RECORDS FOR THE EXERCISE:
________

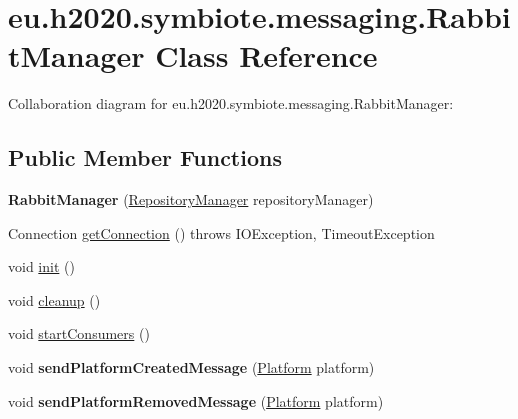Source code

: \hypertarget{classeu_1_1h2020_1_1symbiote_1_1messaging_1_1RabbitManager}{}\section{eu.\+h2020.\+symbiote.\+messaging.\+Rabbit\+Manager Class Reference}
\label{classeu_1_1h2020_1_1symbiote_1_1messaging_1_1RabbitManager}


Collaboration diagram for eu.\+h2020.\+symbiote.\+messaging.\+Rabbit\+Manager\+:
\subsection*{Public Member Functions}
\begin{DoxyCompactItemize}
\item 
{\bfseries Rabbit\+Manager} (\hyperlink{classeu_1_1h2020_1_1symbiote_1_1repository_1_1RepositoryManager}{Repository\+Manager} repository\+Manager)\hypertarget{classeu_1_1h2020_1_1symbiote_1_1messaging_1_1RabbitManager_ad05170cea6626e742a9b3ff5a359b192}{}\label{classeu_1_1h2020_1_1symbiote_1_1messaging_1_1RabbitManager_ad05170cea6626e742a9b3ff5a359b192}

\item 
Connection \hyperlink{classeu_1_1h2020_1_1symbiote_1_1messaging_1_1RabbitManager_ac6037e07ab7703c98c8a880a1ea5f5cd}{get\+Connection} ()  throws I\+O\+Exception, Timeout\+Exception 
\item 
void \hyperlink{classeu_1_1h2020_1_1symbiote_1_1messaging_1_1RabbitManager_ae6688b10d5858345271d21eda576036c}{init} ()
\item 
void \hyperlink{classeu_1_1h2020_1_1symbiote_1_1messaging_1_1RabbitManager_abf294e221b0bbfc0faa81d38fcec50cd}{cleanup} ()
\item 
void \hyperlink{classeu_1_1h2020_1_1symbiote_1_1messaging_1_1RabbitManager_ab6555364fdd7e95b41802ae24da7f30f}{start\+Consumers} ()
\item 
void {\bfseries send\+Platform\+Created\+Message} (\hyperlink{classeu_1_1h2020_1_1symbiote_1_1model_1_1Platform}{Platform} platform)\hypertarget{classeu_1_1h2020_1_1symbiote_1_1messaging_1_1RabbitManager_ad0733a08e8a207dac36c8ae6a86dfe7e}{}\label{classeu_1_1h2020_1_1symbiote_1_1messaging_1_1RabbitManager_ad0733a08e8a207dac36c8ae6a86dfe7e}

\item 
void {\bfseries send\+Platform\+Removed\+Message} (\hyperlink{classeu_1_1h2020_1_1symbiote_1_1model_1_1Platform}{Platform} platform)\hypertarget{classeu_1_1h2020_1_1symbiote_1_1messaging_1_1RabbitManager_af0a5271ea2607bc84b77f81d70e6dcd7}{}\label{classeu_1_1h2020_1_1symbiote_1_1messaging_1_1RabbitManager_af0a5271ea2607bc84b77f81d70e6dcd7}


\end{DoxyCompactItemize}
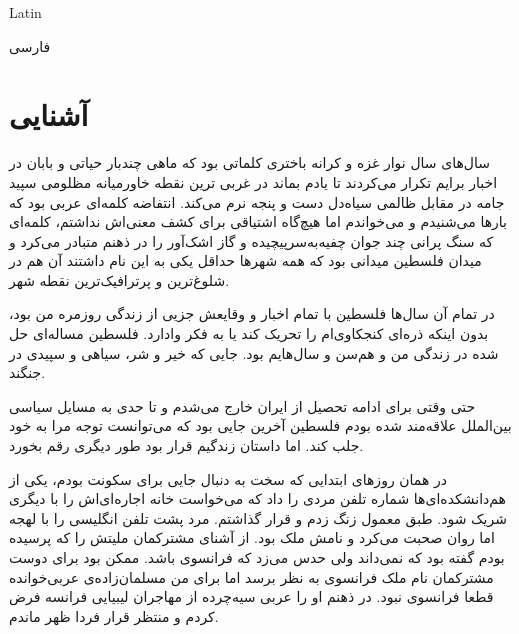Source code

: \documentclass[letterpaper,12pt,oneside]{article}  %
\title{\ptitle}
\author{\pauthor}
\date{\today}
\begin{document}
\maketitle
\begin{latin}
Latin
\end{latin}
\begin{persian}
فارسی
\end{persian}
\section{آشنایی}
سا‌ل‌های سال نوار غزه و کرانه باختری  کلماتی بود که ماهی چندبار حیاتی و بابان در اخبار برایم تکرار می‌کردند تا یادم بماند در غربی ترین نقطه خاورمیانه مظلومی سپید جامه در مقابل ظالمی سیاه‌دل دست و پنجه نرم‌ می‌کند. انتفاضه کلمه‌ای عربی بود که بارها می‌شنیدم و می‌خواندم اما هیچ‌گاه اشتیاقی برای کشف معنی‌اش نداشتم، کلمه‌ای که سنگ پرانی چند جوان چفیه‌به‌سرپیچیده و گاز اشک‌آور را در ذهنم متبادر می‌کرد و میدان فلسطین میدانی بود که همه شهر‌ها حداقل یکی به این نام داشتند آن هم در شلوغ‌ترین و پرترافیک‌ترین نقطه شهر.

در تمام آن سال‌ها فلسطین با تمام اخبار و وقایعش جزیی از زندگی روزمره من بود، بدون اینکه ذره‌ای کنجکاوی‌ام را تحریک کند یا به فکر وادارد. فلسطین مساله‌ای حل شده در زندگی من و هم‌سن و سال‌هایم بود. جایی که خیر و شر، سیاهی و سپیدی در جنگند.

حتی وقتی برای ادامه تحصیل از ایران خارج‌ می‌شدم و تا حدی به مسایل سیاسی بین‌الملل علاقه‌مند شده بودم فلسطین آخرین جایی بود که می‌توانست توجه مرا به خود جلب کند. اما داستان زندگیم قرار بود طور دیگری رقم بخورد.

در همان روزهای ابتدایی که سخت به دنبال جایی برای سکونت بودم، یکی از هم‌دانشکده‌ای‌ها شماره تلفن مردی را داد که می‌خواست خانه اجاره‌ای‌اش را با دیگری شریک شود. طبق معمول زنگ زدم و قرار گذاشتم. مرد پشت تلفن انگلیسی را با لهجه اما روان صحبت می‌کرد و نامش ملک بود. از آشنای مشترکمان ملیتش را که پرسیده بودم گفته بود که نمی‌داند ولی حدس می‌زد که فرانسوی باشد. ممکن بود برای دوست مشترکمان نام ملک فرانسوی به نظر برسد اما برای من مسلمان‌زاده‌ی عربی‌خوانده قطعا فرانسوی نبود. در ذهنم او را عربی سیه‌چرده از مهاجران لیبیایی فرانسه فرض کردم و منتظر قرار فردا ظهر ماندم.
\end{document}

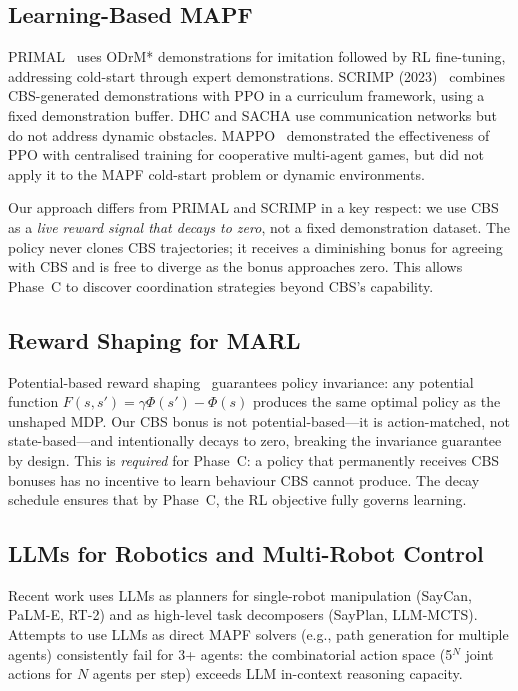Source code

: \documentclass[letterpaper,twocolumn,10pt]{article}
\begin{document}
\subsection{Learning-Based MAPF}

PRIMAL~\cite{sartoretti2019primal} uses ODrM* demonstrations for imitation followed
by RL fine-tuning, addressing cold-start through expert demonstrations. SCRIMP
(2023)~\cite{scrimp2023} combines CBS-generated demonstrations with PPO in a curriculum
framework, using a fixed demonstration buffer. DHC and SACHA use communication
networks but do not address dynamic obstacles. MAPPO~\cite{yu2022mappo} demonstrated
the effectiveness of PPO with centralised training for cooperative multi-agent games,
but did not apply it to the MAPF cold-start problem or dynamic environments.

Our approach differs from PRIMAL and SCRIMP in a key respect: we use CBS as a
\emph{live reward signal that decays to zero}, not a fixed demonstration dataset.
The policy never clones CBS trajectories; it receives a diminishing bonus for
agreeing with CBS and is free to diverge as the bonus approaches zero. This allows
Phase~C to discover coordination strategies beyond CBS's capability.

\subsection{Reward Shaping for MARL}

Potential-based reward shaping~\cite{ng1999rewardshaping} guarantees policy invariance:
any potential function $F(s, s') = \gamma\Phi(s') - \Phi(s)$ produces the same
optimal policy as the unshaped MDP. Our CBS bonus is not potential-based---it is
action-matched, not state-based---and intentionally decays to zero, breaking the
invariance guarantee by design. This is \emph{required} for Phase~C: a policy that
permanently receives CBS bonuses has no incentive to learn behaviour CBS cannot produce.
The decay schedule ensures that by Phase~C, the RL objective fully governs learning.

\subsection{LLMs for Robotics and Multi-Robot Control}

Recent work uses LLMs as planners for single-robot manipulation
(SayCan, PaLM-E, RT-2) and as high-level task decomposers (SayPlan, LLM-MCTS).
Attempts to use LLMs as direct MAPF solvers (e.g., path generation for multiple
agents) consistently fail for 3+ agents: the combinatorial action space
(5$^N$ joint actions for $N$ agents per step) exceeds LLM in-context reasoning capacity.
\end{document}
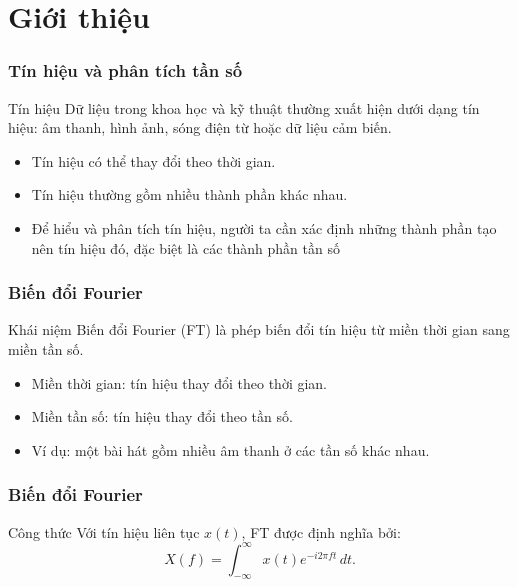 \section{Giới thiệu}

\begin{frame}
  \frametitle{Tín hiệu và phân tích tần số}

  \begin{block}{Tín hiệu}
    Dữ liệu trong khoa học và kỹ thuật thường xuất hiện dưới dạng tín hiệu:
    âm thanh, hình ảnh, sóng điện từ hoặc dữ liệu cảm biến.
  \end{block}

  \onslide<+->
  \begin{itemize}[<+->]
    \item Tín hiệu có thể thay đổi theo thời gian.
    \item Tín hiệu thường gồm nhiều thành phần khác nhau.
    \item Để hiểu và phân tích tín hiệu, người ta cần xác định những thành
    phần tạo nên tín hiệu đó, đặc biệt là các thành phần tần số
  \end{itemize}
\end{frame}

\begin{frame}
  \frametitle{Biến đổi Fourier}

  \begin{block}{Khái niệm}
    Biến đổi Fourier (FT) là phép biến đổi tín hiệu từ miền thời gian sang
    miền tần số.
  \end{block}

  \onslide<+->
  \begin{itemize}[<+->]
    \item Miền thời gian: tín hiệu thay đổi theo thời gian.
    \item Miền tần số: tín hiệu thay đổi theo tần số.
    \item Ví dụ: một bài hát gồm nhiều âm thanh ở các tần số khác nhau.
  \end{itemize}
\end{frame}

\begin{frame}
  \frametitle{Biến đổi Fourier}

  \begin{block}{Công thức}
    Với tín hiệu liên tục $x(t)$, FT được định nghĩa bởi:
    \begin{equation}
      X(f) = \int_{-\infty}^{\infty} x(t)e^{-i2\pi ft}\,dt.
    \end{equation}
  \end{block}
\end{frame}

________

WORK ORDER:
Could you show every line of the listing that holds the string "thường"?

PROBLEM SOLUTION:
    Dữ liệu trong khoa học và kỹ thuật thường xuất hiện dưới dạng tín hiệu:
    \item Tín hiệu thường gồm nhiều thành phần khác nhau.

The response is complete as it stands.